START Available data

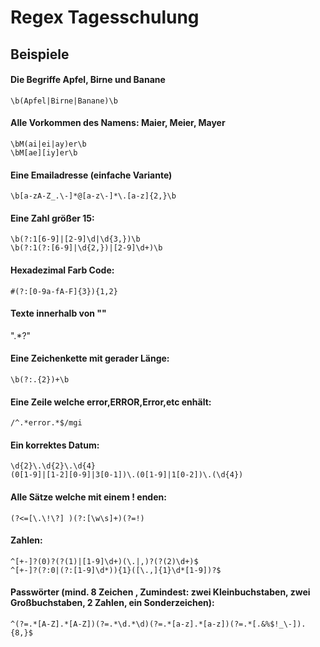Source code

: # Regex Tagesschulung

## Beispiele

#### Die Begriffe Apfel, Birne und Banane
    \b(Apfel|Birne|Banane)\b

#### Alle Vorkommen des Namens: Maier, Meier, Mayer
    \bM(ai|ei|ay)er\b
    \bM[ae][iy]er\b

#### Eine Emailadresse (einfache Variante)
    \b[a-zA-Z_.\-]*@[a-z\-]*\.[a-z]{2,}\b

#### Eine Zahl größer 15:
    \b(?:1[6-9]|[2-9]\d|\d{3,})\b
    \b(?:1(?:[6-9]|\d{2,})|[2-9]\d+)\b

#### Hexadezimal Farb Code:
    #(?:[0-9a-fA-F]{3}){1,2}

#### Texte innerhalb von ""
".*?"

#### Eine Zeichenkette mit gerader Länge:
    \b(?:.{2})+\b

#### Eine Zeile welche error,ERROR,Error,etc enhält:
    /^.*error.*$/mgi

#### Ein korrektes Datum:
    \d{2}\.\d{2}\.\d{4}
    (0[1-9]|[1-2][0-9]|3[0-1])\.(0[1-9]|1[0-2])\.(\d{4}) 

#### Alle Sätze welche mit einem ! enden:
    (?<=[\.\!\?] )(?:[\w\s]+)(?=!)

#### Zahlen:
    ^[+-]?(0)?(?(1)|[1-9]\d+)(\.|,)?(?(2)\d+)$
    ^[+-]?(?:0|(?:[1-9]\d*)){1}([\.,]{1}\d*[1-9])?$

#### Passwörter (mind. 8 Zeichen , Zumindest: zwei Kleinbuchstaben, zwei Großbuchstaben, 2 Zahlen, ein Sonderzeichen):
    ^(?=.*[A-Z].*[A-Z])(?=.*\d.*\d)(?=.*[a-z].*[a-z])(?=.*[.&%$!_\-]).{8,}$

END Available data
START Available data

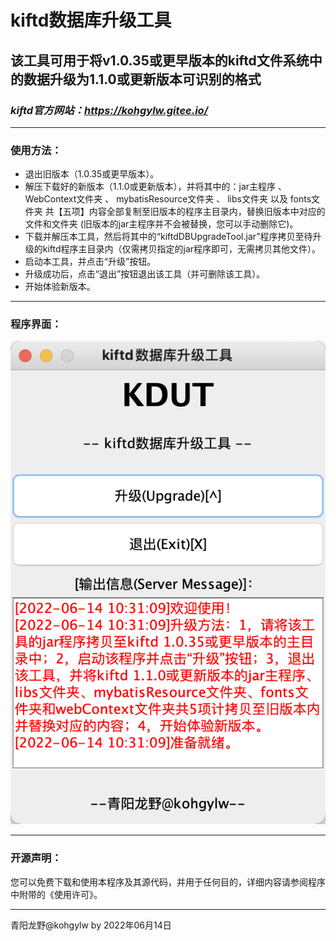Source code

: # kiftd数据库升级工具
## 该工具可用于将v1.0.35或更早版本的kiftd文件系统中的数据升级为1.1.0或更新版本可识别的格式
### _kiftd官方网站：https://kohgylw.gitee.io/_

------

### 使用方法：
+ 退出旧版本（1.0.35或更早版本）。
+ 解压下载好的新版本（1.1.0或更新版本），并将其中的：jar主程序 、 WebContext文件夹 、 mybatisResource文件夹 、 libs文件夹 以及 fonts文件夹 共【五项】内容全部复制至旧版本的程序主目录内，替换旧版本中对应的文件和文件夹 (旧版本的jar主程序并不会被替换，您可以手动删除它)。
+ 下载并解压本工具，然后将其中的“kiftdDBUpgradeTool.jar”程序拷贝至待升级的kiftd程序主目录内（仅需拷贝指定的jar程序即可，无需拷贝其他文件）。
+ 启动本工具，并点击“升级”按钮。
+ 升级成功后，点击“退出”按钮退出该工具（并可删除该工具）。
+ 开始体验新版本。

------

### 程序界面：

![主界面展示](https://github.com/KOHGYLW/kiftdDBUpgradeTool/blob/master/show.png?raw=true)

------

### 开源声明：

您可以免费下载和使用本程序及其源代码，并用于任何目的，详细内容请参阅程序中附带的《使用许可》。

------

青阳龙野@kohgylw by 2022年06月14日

END Available data
START Available data

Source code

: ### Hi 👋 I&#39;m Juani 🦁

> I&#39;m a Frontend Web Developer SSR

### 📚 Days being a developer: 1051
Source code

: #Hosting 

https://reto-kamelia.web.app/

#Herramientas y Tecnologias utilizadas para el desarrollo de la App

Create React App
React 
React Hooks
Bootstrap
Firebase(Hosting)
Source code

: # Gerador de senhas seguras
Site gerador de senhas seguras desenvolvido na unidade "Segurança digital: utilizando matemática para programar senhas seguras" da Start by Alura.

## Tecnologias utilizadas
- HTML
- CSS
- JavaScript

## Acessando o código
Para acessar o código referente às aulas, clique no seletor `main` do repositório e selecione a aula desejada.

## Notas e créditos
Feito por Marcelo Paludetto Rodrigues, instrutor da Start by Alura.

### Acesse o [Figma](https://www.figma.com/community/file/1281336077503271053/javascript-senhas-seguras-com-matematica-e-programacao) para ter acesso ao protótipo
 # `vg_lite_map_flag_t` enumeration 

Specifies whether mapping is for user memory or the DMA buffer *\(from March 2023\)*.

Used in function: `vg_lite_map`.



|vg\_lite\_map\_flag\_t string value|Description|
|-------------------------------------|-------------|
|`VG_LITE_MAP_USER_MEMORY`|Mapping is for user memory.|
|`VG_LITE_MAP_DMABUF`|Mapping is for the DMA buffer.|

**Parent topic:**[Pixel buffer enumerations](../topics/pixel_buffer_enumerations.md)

END Available data

* Task directions
Your answer must consist of every line in the listing that contains "utilizadas".

* Task response
#Herramientas y Tecnologias utilizadas para el desarrollo de la App
## Tecnologias utilizadas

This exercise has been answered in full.